Vizwik is an online platform that allows anyone to create an app and sell it to others on the platform. Simon Gauvin, CEO and founder of Agora Mobile, said that Vizwik makes programming and coding easier because there are visual pointers on the platform to help users code and program their apps.

Gauvin said that coding is just as essential to students today as reading, writing and arithmetic. He encourages teachers to integrate programming and coding—with the help of Vizwik—into their lessons. This can help the students not only further their understanding in a traditional subject, such as science or geography, but also discover the possibilities and capabilities of coding.

“The digital economy is worldwide, there’s no reason why New Brunswick can’t participate in that,” Gauvin said. “The kids in high school have no visibility in that right now. Everything they have has nothing to do with the digital economy, and yet everyone’s a participant as a consumer, and nobody’s participating as a producer. We need to solve this problem.”

More than 500 teachers already signed up on Vizwik, and have used the platform to interact with more than 4,000 students. The project is in keeping with the goals of Brilliant Labs, the initiative in New Brunswick and Nova Scotia to increase programming education.

The best part about Vizwik is that the teachers don’t need to know how to code to use it in their classrooms and teach their students to code. Gauvin recommends integrating Vizwik slowly into the classroom: first, use Vizwik with more traditional media, such as photos or text; next, create a button, which can allow one to navigate outside the traditional media and go from one medium to another; finally, start computing: create things that you want to use that aren’t part of traditional media.

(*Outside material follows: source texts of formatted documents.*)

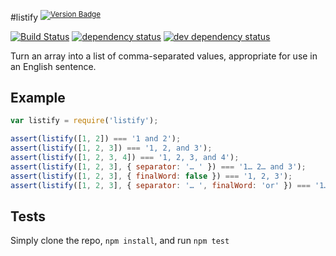 #listify <sup>[![Version Badge][2]][npm-url]</sup>

[![Build Status][3]][4] [![dependency status][5]][6] [![dev dependency status][7]][8]

Turn an array into a list of comma-separated values, appropriate for use in an English sentence.

## Example

```js
var listify = require('listify');

assert(listify([1, 2]) === '1 and 2');
assert(listify([1, 2, 3]) === '1, 2, and 3');
assert(listify([1, 2, 3, 4]) === '1, 2, 3, and 4');
assert(listify([1, 2, 3], { separator: '… ' }) === '1… 2… and 3');
assert(listify([1, 2, 3], { finalWord: false }) === '1, 2, 3');
assert(listify([1, 2, 3], { separator: '… ', finalWord: 'or' }) === '1… 2… or 3');
```

## Tests
Simply clone the repo, `npm install`, and run `npm test`

[npm-url]: https://npmjs.org/package/listify
[2]: http://vb.teelaun.ch/ljharb/listify.svg
[3]: https://travis-ci.org/ljharb/listify.svg
[4]: https://travis-ci.org/ljharb/listify
[5]: https://david-dm.org/ljharb/listify.svg
[6]: https://david-dm.org/ljharb/listify
[7]: https://david-dm.org/ljharb/listify/dev-status.svg
[8]: https://david-dm.org/ljharb/listify#info=devDependencies


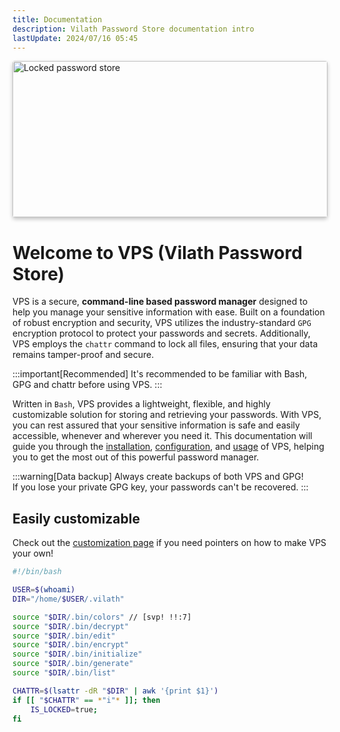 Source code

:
 ```yaml
---
title: Documentation
description: Vilath Password Store documentation intro
lastUpdate: 2024/07/16 05:45
---
```


<img
    src="/vps-locked.png"
    alt="Locked password store"
    title="Locked"
    style="
        width: 100%;
        height: 250px;
        object-fit: cover;
        object-position: 0 0;
        border-radius: 4px;
        box-shadow: 0 3px 6px rgba(0, 0, 0, 0.24);
    "
/>

# Welcome to VPS (Vilath Password Store)

VPS is a secure, **command-line based password manager** designed to help you manage your sensitive information with ease.
Built on a foundation of robust encryption and security, VPS utilizes the industry-standard `GPG` encryption protocol to protect your passwords and secrets.
Additionally, VPS employs the `chattr` command to lock all files, ensuring that your data remains tamper-proof and secure.

:::important[Recommended]
It's recommended to be familiar with Bash, GPG and chattr before using VPS.
:::

Written in `Bash`, VPS provides a lightweight, flexible, and highly customizable solution for storing and retrieving your passwords.
With VPS, you can rest assured that your sensitive information is safe and easily accessible, whenever and wherever you need it.
This documentation will guide you through the [installation](/documentation/getting-started/installation), [configuration](/documentation/getting-started/configuration), and [usage](/documentation/getting-started/usage) of VPS, helping you to get the most out of this powerful password manager.

:::warning[Data backup]
Always create backups of both VPS and GPG!<br>
If you lose your private GPG key, your passwords can't be recovered.
:::

## Easily customizable

Check out the [customization page](/documentation/customization/) if you need pointers on how to make VPS your own!

```bash ln
#!/bin/bash

USER=$(whoami)
DIR="/home/$USER/.vilath"

source "$DIR/.bin/colors" // [svp! !!:7]
source "$DIR/.bin/decrypt"
source "$DIR/.bin/edit"
source "$DIR/.bin/encrypt"
source "$DIR/.bin/initialize"
source "$DIR/.bin/generate"
source "$DIR/.bin/list"

CHATTR=$(lsattr -dR "$DIR" | awk '{print $1}')
if [[ "$CHATTR" == *"i"* ]]; then
	IS_LOCKED=true;
fi
```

Gauvin said that by the final step, the students are usually ahead of the teacher. Growing up in a technological age, they already know many of these things, but are expanding on them with the help of Vizwik.

In case Vizwik is proving difficult for the teacher, there are several tutorial videos on the website that show users how to use Vizwik.

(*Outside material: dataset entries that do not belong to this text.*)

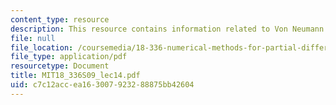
 ```yaml
---
content_type: resource
description: This resource contains information related to Von Neumann stability analysis.
file: null
file_location: /coursemedia/18-336-numerical-methods-for-partial-differential-equations-spring-2009/c7c12accea163007923288875bb42604_MIT18_336S09_lec14.pdf
file_type: application/pdf
resourcetype: Document
title: MIT18_336S09_lec14.pdf
uid: c7c12acc-ea16-3007-9232-88875bb42604
---
```

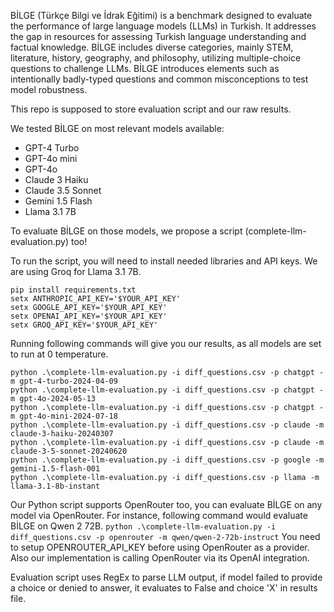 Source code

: BİLGE (Türkçe Bilgi ve İdrak Eğitimi) is a benchmark designed to evaluate the performance of large language models (LLMs) in Turkish. It addresses the gap in resources for assessing Turkish language understanding and factual knowledge. BİLGE includes diverse categories, mainly STEM, literature, history, geography, and philosophy, utilizing multiple-choice questions to challenge LLMs. BİLGE introduces elements such as intentionally badly-typed questions and common misconceptions to test model robustness.

This repo is supposed to store evaluation script and our raw results.

We tested BİLGE on most relevant models available:
- GPT-4 Turbo
- GPT-4o mini
- GPT-4o
- Claude 3 Haiku
- Claude 3.5 Sonnet
- Gemini 1.5 Flash
- Llama 3.1 7B

To evaluate BİLGE on those models, we propose a script (complete-llm-evaluation.py) too!

To run the script, you will need to install needed libraries and API keys. We are using Groq for Llama 3.1 7B.

```
pip install requirements.txt
setx ANTHROPIC_API_KEY='$YOUR_API_KEY'
setx GOOGLE_API_KEY='$YOUR_API_KEY'
setx OPENAI_API_KEY='$YOUR_API_KEY'
setx GROQ_API_KEY='$YOUR_API_KEY'
```

Running following commands will give you our results, as all models are set to run at 0 temperature.
```
python .\complete-llm-evaluation.py -i diff_questions.csv -p chatgpt -m gpt-4-turbo-2024-04-09
python .\complete-llm-evaluation.py -i diff_questions.csv -p chatgpt -m gpt-4o-2024-05-13
python .\complete-llm-evaluation.py -i diff_questions.csv -p chatgpt -m gpt-4o-mini-2024-07-18
python .\complete-llm-evaluation.py -i diff_questions.csv -p claude -m claude-3-haiku-20240307
python .\complete-llm-evaluation.py -i diff_questions.csv -p claude -m claude-3-5-sonnet-20240620
python .\complete-llm-evaluation.py -i diff_questions.csv -p google -m gemini-1.5-flash-001
python .\complete-llm-evaluation.py -i diff_questions.csv -p llama -m llama-3.1-8b-instant
```

Our Python script supports OpenRouter too, you can evaluate BİLGE on any model via OpenRouter. For instance, following command would evaluate BİLGE on Qwen 2 72B. 
```python .\complete-llm-evaluation.py -i diff_questions.csv -p openrouter -m qwen/qwen-2-72b-instruct```
You need to setup OPENROUTER_API_KEY before using OpenRouter as a provider. Also our implementation is calling OpenRouter via its OpenAI integration.


Evaluation script uses RegEx to parse LLM output, if model failed to provide a choice or denied to answer, it evaluates to False and choice 'X' in results file.
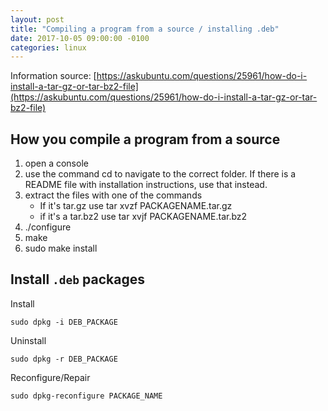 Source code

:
 ```yaml
---
layout: post
title: "Compiling a program from a source / installing .deb"
date: 2017-10-05 09:00:00 -0100
categories: linux
---
```

Information source: [https://askubuntu.com/questions/25961/how-do-i-install-a-tar-gz-or-tar-bz2-file](https://askubuntu.com/questions/25961/how-do-i-install-a-tar-gz-or-tar-bz2-file)
## How you compile a program from a source
1. open a console
2. use the command cd to navigate to the correct folder. If there is a README file with installation instructions, use that instead.
3. extract the files with one of the commands
    * If it's tar.gz use tar xvzf PACKAGENAME.tar.gz
    * if it's a tar.bz2 use tar xvjf PACKAGENAME.tar.bz2
4. ./configure
5. make
6. sudo make install

## Install `.deb` packages
Install 
```
sudo dpkg -i DEB_PACKAGE
```

Uninstall 
```
sudo dpkg -r DEB_PACKAGE
```

Reconfigure/Repair
```
sudo dpkg-reconfigure PACKAGE_NAME
```
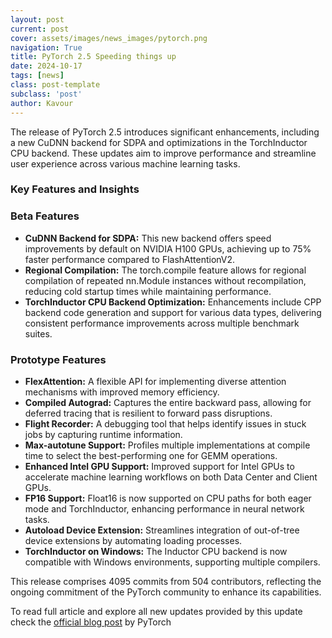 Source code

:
 ```yaml
---
layout: post
current: post
cover: assets/images/news_images/pytorch.png
navigation: True
title: PyTorch 2.5 Speeding things up
date: 2024-10-17
tags: [news]
class: post-template
subclass: 'post'
author: Kavour
---
```


<p>The release of PyTorch 2.5 introduces significant enhancements, including a new CuDNN backend for SDPA and optimizations in the TorchInductor CPU backend. These updates aim to improve performance and streamline user experience across various machine learning tasks.</p>

<h3>Key Features and Insights</h3>

<h3>Beta Features</h3>

<ul>
    <li><strong>CuDNN Backend for SDPA:</strong> This new backend offers speed improvements by default on NVIDIA H100 GPUs, achieving up to 75% faster performance compared to FlashAttentionV2.</li>
    <li><strong>Regional Compilation:</strong> The torch.compile feature allows for regional compilation of repeated nn.Module instances without recompilation, reducing cold startup times while maintaining performance.</li>
    <li><strong>TorchInductor CPU Backend Optimization:</strong> Enhancements include CPP backend code generation and support for various data types, delivering consistent performance improvements across multiple benchmark suites.</li>
</ul>

<h3>Prototype Features</h3>

<ul>
    <li><strong>FlexAttention:</strong> A flexible API for implementing diverse attention mechanisms with improved memory efficiency.</li>
    <li><strong>Compiled Autograd:</strong> Captures the entire backward pass, allowing for deferred tracing that is resilient to forward pass disruptions.</li>
    <li><strong>Flight Recorder:</strong> A debugging tool that helps identify issues in stuck jobs by capturing runtime information.</li>
    <li><strong>Max-autotune Support:</strong> Profiles multiple implementations at compile time to select the best-performing one for GEMM operations.</li>
    <li><strong>Enhanced Intel GPU Support:</strong> Improved support for Intel GPUs to accelerate machine learning workflows on both Data Center and Client GPUs.</li>
    <li><strong>FP16 Support:</strong> Float16 is now supported on CPU paths for both eager mode and TorchInductor, enhancing performance in neural network tasks.</li>
    <li><strong>Autoload Device Extension:</strong> Streamlines integration of out-of-tree device extensions by automating loading processes.</li>
    <li><strong>TorchInductor on Windows:</strong> The Inductor CPU backend is now compatible with Windows environments, supporting multiple compilers.</li>
</ul>

<p>This release comprises 4095 commits from 504 contributors, reflecting the ongoing commitment of the PyTorch community to enhance its capabilities.</p>

<p>To read full article and explore all new updates provided by this update check the <a href='https://pytorch.org/blog/pytorch2-5/'>official blog post</a> by PyTorch</p>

MaRS Discovery District, a Toronto not-for-profit innovation hub, included Agora Mobile as part of the Impact8, which helps eight high-potential social ventures to attain financing. Gauvin said that he sees potential for Vizwik to expand to other impoverished areas to teach kids to code.

In September, Ontario will introduce Vizwik in some of its schools. The province of New Brunswick already recommends Vizwik as a tool for computational learning.

“The magic of Vizwik is that we don’t represent code in a cryptic way,” Gauvin said. “We represent the instructions in a very visual and tactical way so that you can catch them and drag them and connect them like Lego, and that makes learning to code in our platform significantly easier—and it also makes it’s more accessible to more of the population.”

Gauvin said that the true monetary market lies in bigger expansions of the platform, in places like Ontario or the US. Vizwik already has users in over 20 countries, such as Chile and Australia.

Gauvin added that after creating apps on Vizwik, users can sell them on this online store without needing people to download them, making apps adaptable to any device. Once the app store gets up and running outside of New Brunswick, Agora Mobile can start monetizing Vizwik by taking a cut from apps bought on the platform.

“We’re trying to bringing coding to everyone in the world,” Gauvin said, “and that provides entrepreneurship abilities into the digital world for everyone in the world.”